For a long time my story with the Lord has been deeply interwoven with the story of race and multiethnicity in the church. I've seen this play out in our choices of where to live, in what I've bugged my students about, in the most difficult struggles of my own prejudice and sin, in my passion for worship and in my communities.  So each Sunday as we entered this community the thing I was the most aware of was how monocultural it felt. The music was the same and reflecting one specific type of style, the way things were done were always one way. And I believe my heart felt stifled. Staff who've tasted both the highs and the lows of multiethnic community often joke that InterVarsity has ruined us for the church. I felt that this might be true- could we really find a community here that was talking about this, that was willing to change to reflect the people who were involved?  It didn't feel possible where we were.

In the midst of struggling with this guilt of possibly leaving a church, we began to look around.  I went into it this time around with a little bit of a different outlook, though. One thing I could say about not being able to plug in at this church we had committed to was that I had had time to heal from my overcommittedness in the past. I had had time to begin to really yearn again for community, to have hope in my own ability to make the right choices in how to serve and love there, to be able to listen again to the Lord as he challenged me in new ways.  So as we talked over where to try, I was doing it this time with eagerness.  With expectation. Yes, the guilt warred with both of these emotions each week, but ultimately the Lord really freed me from it.
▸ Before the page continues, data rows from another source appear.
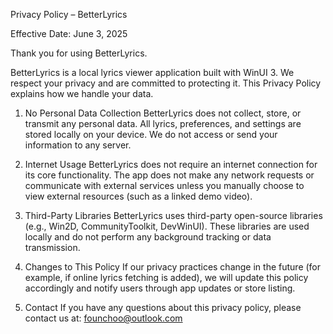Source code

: Privacy Policy – BetterLyrics

Effective Date: June 3, 2025

Thank you for using BetterLyrics.

BetterLyrics is a local lyrics viewer application built with WinUI 3. We respect your privacy and are committed to protecting it. This Privacy Policy explains how we handle your data.

1. No Personal Data Collection
BetterLyrics does not collect, store, or transmit any personal data. All lyrics, preferences, and settings are stored locally on your device. We do not access or send your information to any server.

2. Internet Usage
BetterLyrics does not require an internet connection for its core functionality. The app does not make any network requests or communicate with external services unless you manually choose to view external resources (such as a linked demo video).

3. Third-Party Libraries
BetterLyrics uses third-party open-source libraries (e.g., Win2D, CommunityToolkit, DevWinUI). These libraries are used locally and do not perform any background tracking or data transmission.

4. Changes to This Policy
If our privacy practices change in the future (for example, if online lyrics fetching is added), we will update this policy accordingly and notify users through app updates or store listing.

5. Contact
If you have any questions about this privacy policy, please contact us at: founchoo@outlook.com
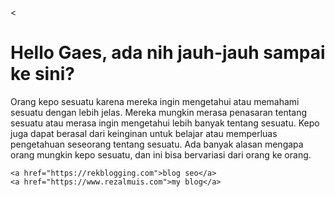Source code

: <<!DOCTYPE html>
<html lang="en">
  <head>
    <meta charset="UTF-8" />
    <meta name="viewport" content="width=device-width, initial-scale=1.0" />
    <meta http-equiv="X-UA-Compatible" content="ie=edge" />
    <title>Static Template</title>
  </head>
  <body>
  <h1>Hello Gaes, ada nih jauh-jauh sampai ke sini?</h1>
    <p>Orang kepo sesuatu karena mereka ingin mengetahui atau memahami sesuatu dengan lebih jelas. Mereka mungkin merasa penasaran tentang sesuatu atau merasa ingin mengetahui lebih banyak tentang sesuatu. Kepo juga dapat berasal dari keinginan untuk belajar atau memperluas pengetahuan seseorang tentang sesuatu. Ada banyak alasan mengapa orang mungkin kepo sesuatu, dan ini bisa bervariasi dari orang ke orang.</p>
    
    <a href="https://rekblogging.com">blog seo</a>
    <a href="https://www.rezalmuis.com">my blog</a>
 
  </body>
</html>
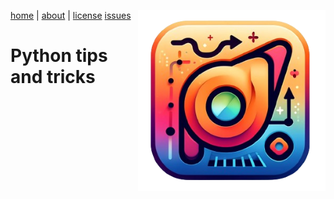<a name=top><p>
<img src="/etc/img/lite.png" align=right width=300>
<a href="/">home</a> |
<a href="/README.md#top">about</a> |
<a href="/LICENSE.md#top">license</a>
<a href="http://github.com/burn/lite/issues">issues</a>

# Python tips and tricks

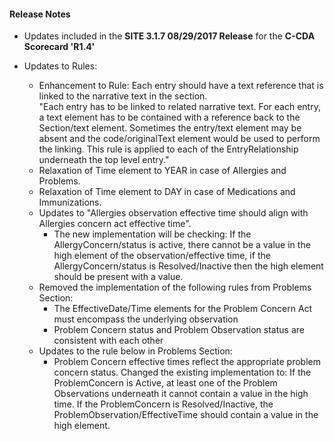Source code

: #### Release Notes
* Updates included in the **SITE 3.1.7 08/29/2017 Release** for the **C-CDA Scorecard 'R1.4'**

* Updates to Rules:
  * Enhancement to Rule: Each entry should have a text reference that is linked to the narrative text in the section.  
"Each entry has to be linked to related narrative text. For each entry, a text element has to be contained with a reference back to the Section/text element. Sometimes the entry/text element may be absent and the code/originalText element would be used to perform the linking. This rule is applied to each of the EntryRelationship underneath the top level entry."
  * Relaxation of Time element to YEAR in case of Allergies and Problems.
  * Relaxation of Time element to DAY in case of Medications and Immunizations.
  * Updates to "Allergies observation effective time should align with Allergies concern act effective time".
    * The new implementation will be checking: If the AllergyConcern/status is active, there cannot be a value in the high element of the observation/effective time, if the AllergyConcern/status is Resolved/Inactive then the high element should be present with a value.
  * Removed the implementation of the following rules from Problems Section:
    * The EffectiveDate/Time elements for the Problem Concern Act must encompass the underlying observation
    * Problem Concern status and Problem Observation status are consistent with each other
  * Updates to the rule below in Problems Section:
    * Problem Concern effective times reflect the appropriate problem concern status. Changed the existing implementation to: If the ProblemConcern is Active, at least one of the Problem Observations underneath it cannot contain a value in the high time. If the ProblemConcern is Resolved/Inactive, the ProblemObservation/EffectiveTime should contain a value in the high element.
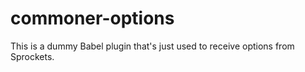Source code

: # commoner-options

This is a dummy Babel plugin that's just used to receive options from Sprockets.
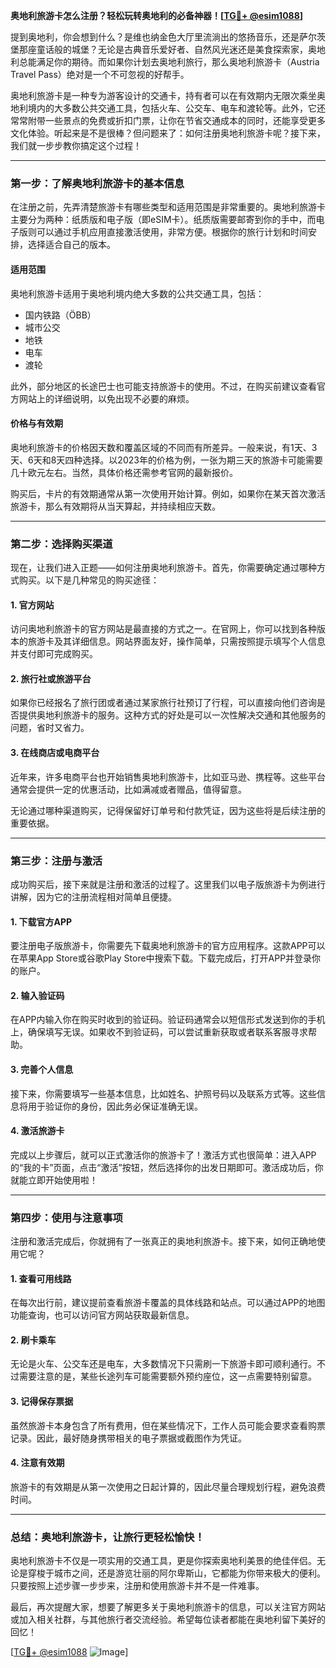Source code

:**奥地利旅游卡怎么注册？轻松玩转奥地利的必备神器！[[TG💪+ @esim1088](https://t.me/s/esim1088)]**

提到奥地利，你会想到什么？是维也纳金色大厅里流淌出的悠扬音乐，还是萨尔茨堡那座童话般的城堡？无论是古典音乐爱好者、自然风光迷还是美食探索家，奥地利总能满足你的期待。而如果你计划去奥地利旅行，那么奥地利旅游卡（Austria Travel Pass）绝对是一个不可忽视的好帮手。

奥地利旅游卡是一种专为游客设计的交通卡，持有者可以在有效期内无限次乘坐奥地利境内的大多数公共交通工具，包括火车、公交车、电车和渡轮等。此外，它还常常附带一些景点的免费或折扣门票，让你在节省交通成本的同时，还能享受更多文化体验。听起来是不是很棒？但问题来了：如何注册奥地利旅游卡呢？接下来，我们就一步步教你搞定这个过程！

---

### **第一步：了解奥地利旅游卡的基本信息**

在注册之前，先弄清楚旅游卡有哪些类型和适用范围是非常重要的。奥地利旅游卡主要分为两种：纸质版和电子版（即eSIM卡）。纸质版需要邮寄到你的手中，而电子版则可以通过手机应用直接激活使用，非常方便。根据你的旅行计划和时间安排，选择适合自己的版本。

#### **适用范围**
奥地利旅游卡适用于奥地利境内绝大多数的公共交通工具，包括：
- 国内铁路（ÖBB）
- 城市公交
- 地铁
- 电车
- 渡轮

此外，部分地区的长途巴士也可能支持旅游卡的使用。不过，在购买前建议查看官方网站上的详细说明，以免出现不必要的麻烦。

#### **价格与有效期**
奥地利旅游卡的价格因天数和覆盖区域的不同而有所差异。一般来说，有1天、3天、6天和8天四种选择。以2023年的价格为例，一张为期三天的旅游卡可能需要几十欧元左右。当然，具体价格还需参考官网的最新报价。

购买后，卡片的有效期通常从第一次使用开始计算。例如，如果你在某天首次激活旅游卡，那么有效期将从当天算起，并持续相应天数。

---

### **第二步：选择购买渠道**

现在，让我们进入正题——如何注册奥地利旅游卡。首先，你需要确定通过哪种方式购买。以下是几种常见的购买途径：

#### **1. 官方网站**
访问奥地利旅游卡的官方网站是最直接的方式之一。在官网上，你可以找到各种版本的旅游卡及其详细信息。网站界面友好，操作简单，只需按照提示填写个人信息并支付即可完成购买。

#### **2. 旅行社或旅游平台**
如果你已经报名了旅行团或者通过某家旅行社预订了行程，可以直接向他们咨询是否提供奥地利旅游卡的服务。这种方式的好处是可以一次性解决交通和其他服务的问题，省时又省力。

#### **3. 在线商店或电商平台**
近年来，许多电商平台也开始销售奥地利旅游卡，比如亚马逊、携程等。这些平台通常会提供一定的优惠活动，比如满减或者赠品，值得留意。

无论通过哪种渠道购买，记得保留好订单号和付款凭证，因为这些将是后续注册的重要依据。

---

### **第三步：注册与激活**

成功购买后，接下来就是注册和激活的过程了。这里我们以电子版旅游卡为例进行讲解，因为它的注册流程相对简单且便捷。

#### **1. 下载官方APP**
要注册电子版旅游卡，你需要先下载奥地利旅游卡的官方应用程序。这款APP可以在苹果App Store或谷歌Play Store中搜索下载。下载完成后，打开APP并登录你的账户。

#### **2. 输入验证码**
在APP内输入你在购买时收到的验证码。验证码通常会以短信形式发送到你的手机上，确保填写无误。如果收不到验证码，可以尝试重新获取或者联系客服寻求帮助。

#### **3. 完善个人信息**
接下来，你需要填写一些基本信息，比如姓名、护照号码以及联系方式等。这些信息将用于验证你的身份，因此务必保证准确无误。

#### **4. 激活旅游卡**
完成以上步骤后，就可以正式激活你的旅游卡了！激活方式也很简单：进入APP的“我的卡”页面，点击“激活”按钮，然后选择你的出发日期即可。激活成功后，你就能立即开始使用啦！

---

### **第四步：使用与注意事项**

注册和激活完成后，你就拥有了一张真正的奥地利旅游卡。接下来，如何正确地使用它呢？

#### **1. 查看可用线路**
在每次出行前，建议提前查看旅游卡覆盖的具体线路和站点。可以通过APP的地图功能查询，也可以访问官方网站获取最新信息。

#### **2. 刷卡乘车**
无论是火车、公交车还是电车，大多数情况下只需刷一下旅游卡即可顺利通行。不过需要注意的是，某些长途列车可能需要额外预约座位，这一点需要特别留意。

#### **3. 记得保存票据**
虽然旅游卡本身包含了所有费用，但在某些情况下，工作人员可能会要求查看购票记录。因此，最好随身携带相关的电子票据或截图作为凭证。

#### **4. 注意有效期**
旅游卡的有效期是从第一次使用之日起计算的，因此尽量合理规划行程，避免浪费时间。

---

### **总结：奥地利旅游卡，让旅行更轻松愉快！**

奥地利旅游卡不仅是一项实用的交通工具，更是你探索奥地利美景的绝佳伴侣。无论是穿梭于城市之间，还是游览壮丽的阿尔卑斯山，它都能为你带来极大的便利。只要按照上述步骤一步步来，注册和使用旅游卡并不是一件难事。

最后，再次提醒大家，想要了解更多关于奥地利旅游卡的信息，可以关注官方网站或加入相关社群，与其他旅行者交流经验。希望每位读者都能在奥地利留下美好的回忆！

[[TG💪+ @esim1088](https://t.me/s/esim1088) ![Image](https://i.postimg.cc/4NQfJmqS/Snipaste-2025-05-13-00-14-12.png)]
We tried two churches, one of which we had checked out initially when we moved here but had decided against because of some uncertainties they were going through at the time.

After just a few Sundays, I knew. I knew this place that we had tried two years ago was the right place. It hadn't been before- I know that. The year we spent at our other church was a good time of healing for me.  Possibly if we had stayed at this new church back then, I would've immediately jumped in and had no time to heal. There's no way to know for sure, but I suspect it.

But what I do know is this.   This morning, I woke up excited to go to meet with the Lord in community. I was looking forward into running into people we've just met and excited for Josh to continue to make friends in his Sunday school class. I wondered what creative mix of music the music director, a man I've recently met and really enjoy and respect, had put together for the morning and so grateful to be able to get involved with what he's doing in the coming weeks and months.  I was humbled to look around the room at an increasingly diverse group of people and know that the Lord was doing something really great here.  I laughed as the worship leader made us all join hands and sway at the end of the service as we sang and laughed even harder when for some reason it ended up not being cheesy.  I felt drawn into what God is doing here and excited that multiethnicity is a conversation that is being had loud and clear.

And as I looked around at kids running around with blue or red tinged lips because of the patriotic cupcakes they had at snacktime I felt sort of like a kid myself.  A kid with all these new opportunities in front of me, who has felt welcomed into this new community and released from the old, thankful for what the Lord did in my time there and excited for what He will undoubtedly do here.  Our last church was a foxhole. This one, I hope, will be more like home base.